All this has been very costly to American soft power—our power of attraction as an open, democratic society and market economy—as opinion polls throughout the world show. American standing has lost 30 points on average in European countries—including our supposed allies such as Britain, Spain and Italy—since the end of the Clinton administration. We’ve done much worse in the Islamic world. In Indonesia, the largest Muslim country, three-quarters of those polled had a positive image of the US in 2000. Now, since the Iraq war, that has tumbled to 15 percent.

Polls show that more people in Jordan and Pakistan are attracted to Osama bin Laden than George W. Bush, which is worrying since these are frontline states in the struggle against Al Qaeda.

NPQ | Is this the worst crisis of American soft power in your memory?

Nye | It is analagous to Vietnam. We have to remember how unpopular the US was toward the end of the Vietnam War. My Lai, the massacre of women and children, was worse than what has happened at Abu Ghraib.

Yet, within a decade, America had recovered from the loss of soft power. But we did it by changing our policy and projecting new policies, such as President Jimmy Carter’s focus on human rights in foreign policy.

So, it is possible to recover. It won’t be easy. And it won’t be possible without a change in policy. Above all, to recover in the Middle East, we have to return to the kind of push for Middle East peace that nearly came to fruition under Bill Clinton. That is a litmus test.

We’re also going to have to live up to our values by not only punishing corporals for the Abu Ghraib abuses. We’re going to have go higher up the chain of command to assign responsibility.
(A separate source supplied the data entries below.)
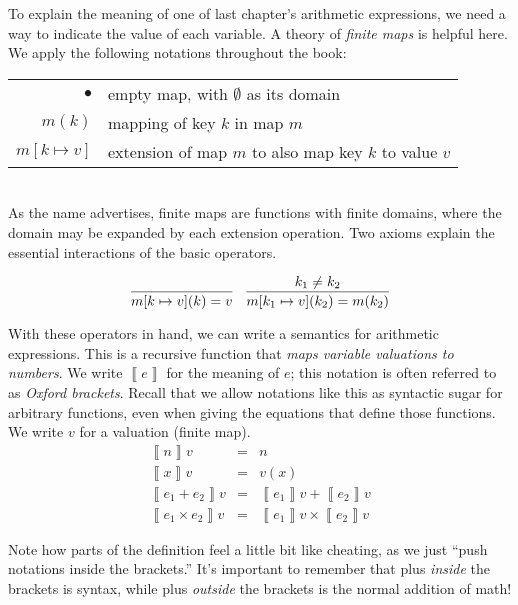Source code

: \documentclass{amsbook}
\theoremstyle{definition}
\theoremstyle{remark}
\numberwithin{section}{chapter}
\numberwithin{equation}{chapter}
\begin{document}
\newcommand{\mempty}[0]{\bullet}
\newcommand{\msel}[2]{#1(#2)}
\newcommand{\mupd}[3]{#1[#2 \mapsto #3]}

To explain the meaning of one of last chapter's arithmetic expressions, we need a way to indicate the value of each variable.
\encoding
A theory of \emph{finite maps} is helpful here.
We apply the following notations throughout the book: \\

\begin{tabular}{rl}
  $\mempty$ & empty map, with $\emptyset$ as its domain \\
  $\msel{m}{k}$ & mapping of key $k$ in map $m$ \\
  $\mupd{m}{k}{v}$ & extension of map $m$ to also map key $k$ to value $v$
\end{tabular} \\

As the name advertises, finite maps are functions with finite domains, where the domain may be expanded by each extension operation.
Two axioms explain the essential interactions of the basic operators.

$$\infer{\msel{\mupd{m}{k}{v}}{k} = v}{}
\quad
\infer{\msel{\mupd{m}{k_1}{v}}{k_2} = m(k_2)}{
  k_1 \neq k_2
}$$

\newcommand{\denote}[1]{{\left \llbracket #1 \right \rrbracket}}

With these operators in hand, we can write a semantics for arithmetic expressions.
This is a recursive function that \emph{maps variable valuations to numbers}.
We write $\denote{e}$ for the meaning of $e$; this notation is often referred to as \emph{Oxford brackets}.
Recall that we allow notations like this as syntactic sugar for arbitrary functions, even when giving the equations that define those functions.
We write $v$ for a valuation (finite map).
\encoding
\begin{eqnarray*}
  \denote{n}v &=& n \\
  \denote{x}v &=& v(x) \\
  \denote{e_1 + e_2}v &=& \denote{e_1}v + \denote{e_2}v \\
  \denote{e_1 \times e_2}v &=& \denote{e_1}v \times \denote{e_2}v
\end{eqnarray*}

Note how parts of the definition feel a little bit like cheating, as we just ``push notations inside the brackets.''
It's important to remember that plus \emph{inside} the brackets is syntax, while plus \emph{outside} the brackets is the normal addition of math!
\end{document}
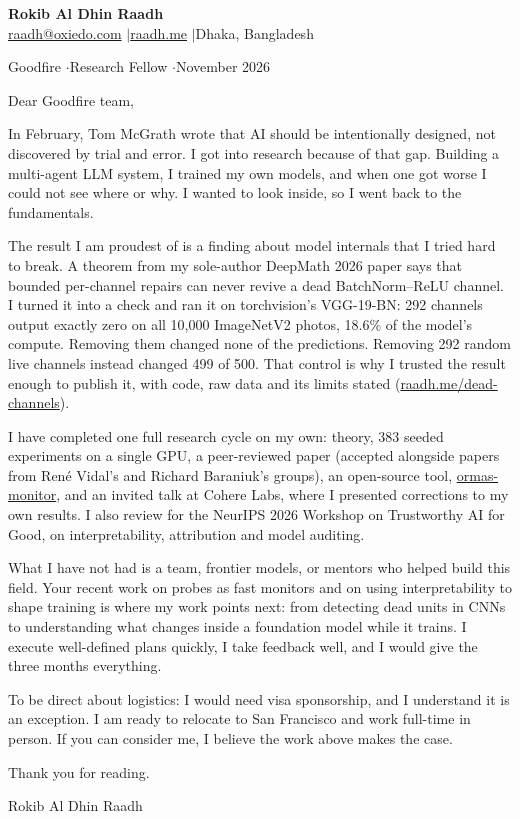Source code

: \documentclass[10pt,a4paper]{article}
\begin{document}
\RaggedRight
\color{body}
\setlength{\parskip}{7pt}
{\large\bfseries\color{heading} Rokib Al Dhin Raadh}\\[1pt]
{\footnotesize \href{mailto:raadh@oxiedo.com}{raadh@oxiedo.com} \enspace$|$\enspace \href{https://www.raadh.me}{raadh.me} \enspace$|$\enspace Dhaka, Bangladesh}

\vspace{6pt}
{\small Goodfire \enspace$\cdot$\enspace Research Fellow \enspace$\cdot$\enspace November 2026}

\vspace{4pt}
Dear Goodfire team,

In February, Tom McGrath wrote that AI should be intentionally designed, not discovered by trial and error. I got into research because of that gap. Building a multi-agent LLM system, I trained my own models, and when one got worse I could not see where or why. I wanted to look inside, so I went back to the fundamentals.

The result I am proudest of is a finding about model internals that I tried hard to break. A theorem from my sole-author DeepMath 2026 paper says that bounded per-channel repairs can never revive a dead BatchNorm--ReLU channel. I turned it into a check and ran it on torchvision's VGG-19-BN: 292 channels output exactly zero on all 10,000 ImageNetV2 photos, 18.6\% of the model's compute. Removing them changed none of the predictions. Removing 292 random live channels instead changed 499 of 500. That control is why I trusted the result enough to publish it, with code, raw data and its limits stated (\href{https://www.raadh.me/dead-channels}{raadh.me/dead-channels}).

I have completed one full research cycle on my own: theory, 383 seeded experiments on a single GPU, a peer-reviewed paper (accepted alongside papers from Ren\'e Vidal's and Richard Baraniuk's groups), an open-source tool, \href{https://github.com/Oxiedo/ormas-monitor}{ormas-monitor}, and an invited talk at Cohere Labs, where I presented corrections to my own results. I also review for the NeurIPS 2026 Workshop on Trustworthy AI for Good, on interpretability, attribution and model auditing.

What I have not had is a team, frontier models, or mentors who helped build this field. Your recent work on probes as fast monitors and on using interpretability to shape training is where my work points next: from detecting dead units in CNNs to understanding what changes inside a foundation model while it trains. I execute well-defined plans quickly, I take feedback well, and I would give the three months everything.

To be direct about logistics: I would need visa sponsorship, and I understand it is an exception. I am ready to relocate to San Francisco and work full-time in person. If you can consider me, I believe the work above makes the case.

Thank you for reading.

Rokib Al Dhin Raadh
\end{document}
The fact that we, as an open democracy, are willing to criticize ourselves and take corrective action, is a critical saving grace of the American way; it will restore our credibility like nothing else.

Beyond this, the US needs to be more consultative with other countries and again engage multilateral institutions. A great deal of the loss of American soft power is because others feel we don’t take into account their interests in our actions. Arrogance and unilateralism in American foreign policy has cost us.

In short, the damage is reparable. If people were repelled by American culture, that would be hard to change. If they are repelled by our policies, we can change those. It is the fund of good will that comes out of our culture that can turn things around.

NPQ | That may have been more true at an earlier time in American history. But today’s postmodern mass culture is hardly appealing to those in the socially conservative Muslim world. When Janet Jackson exposed her breast at the Super Bowl, it was hard enough for many American parents to take, no less an ascetic cleric like Ayatollah Sistani, the Shiite leader in Iraq.

Nye | American popular culture can be repulsive as well as attractive. It is only soft power where it has a positive effect. The mullahs who run Iran are no doubt horrified at Hollywood movies in which divorced women wear bikinis and go to work every day. But, Iranian teenagers want nothing more than a Hollywood video to watch in the privacy of their home.

NPQ | That’s a good thing or a bad thing?

Nye | The point is that not all people, even in conservative Islamic countries, are necessarily repelled by American popular culture.

Moreover, a lot of American soft power comes from our “higher culture” such as education and exchange programs. The vast majority of foreign students who study in the US return home with a positive estimation of American life.

NPQ | Would you say that America’s soft power is in crisis today because it has been undermined by hard power?

Nye | The way we have gone about using our hard power has undermined our soft power. If we had been less impatient and more consultative going into Iraq, we would have done less damage.

We can now see that the devaluation of soft power can undermine hard power. Because of American arrogance, the democratic Turkish parliament refused to see the war as legitimate and wouldn’t allow US troops to launch from their soil. That undermined the hard power strategy of the US in a very concrete way.

Success comes not from hard power or soft power, but by their effective combination.

NPQ | What can public diplomacy do to reverse this crisis of American soft power?

Nye | The basic rule of advertising is that you can’t sell a lousy product. It will indeed be hard to sell America to the world again unless we change our policies.

Nonetheless, we are barely making the effort. In 2002, the US spent $150 million on all the exchange and broadcasting programs that comprise public diplomacy. That is about two hours worth of the annual defense budget. We spend 400 times more on hard power than soft power.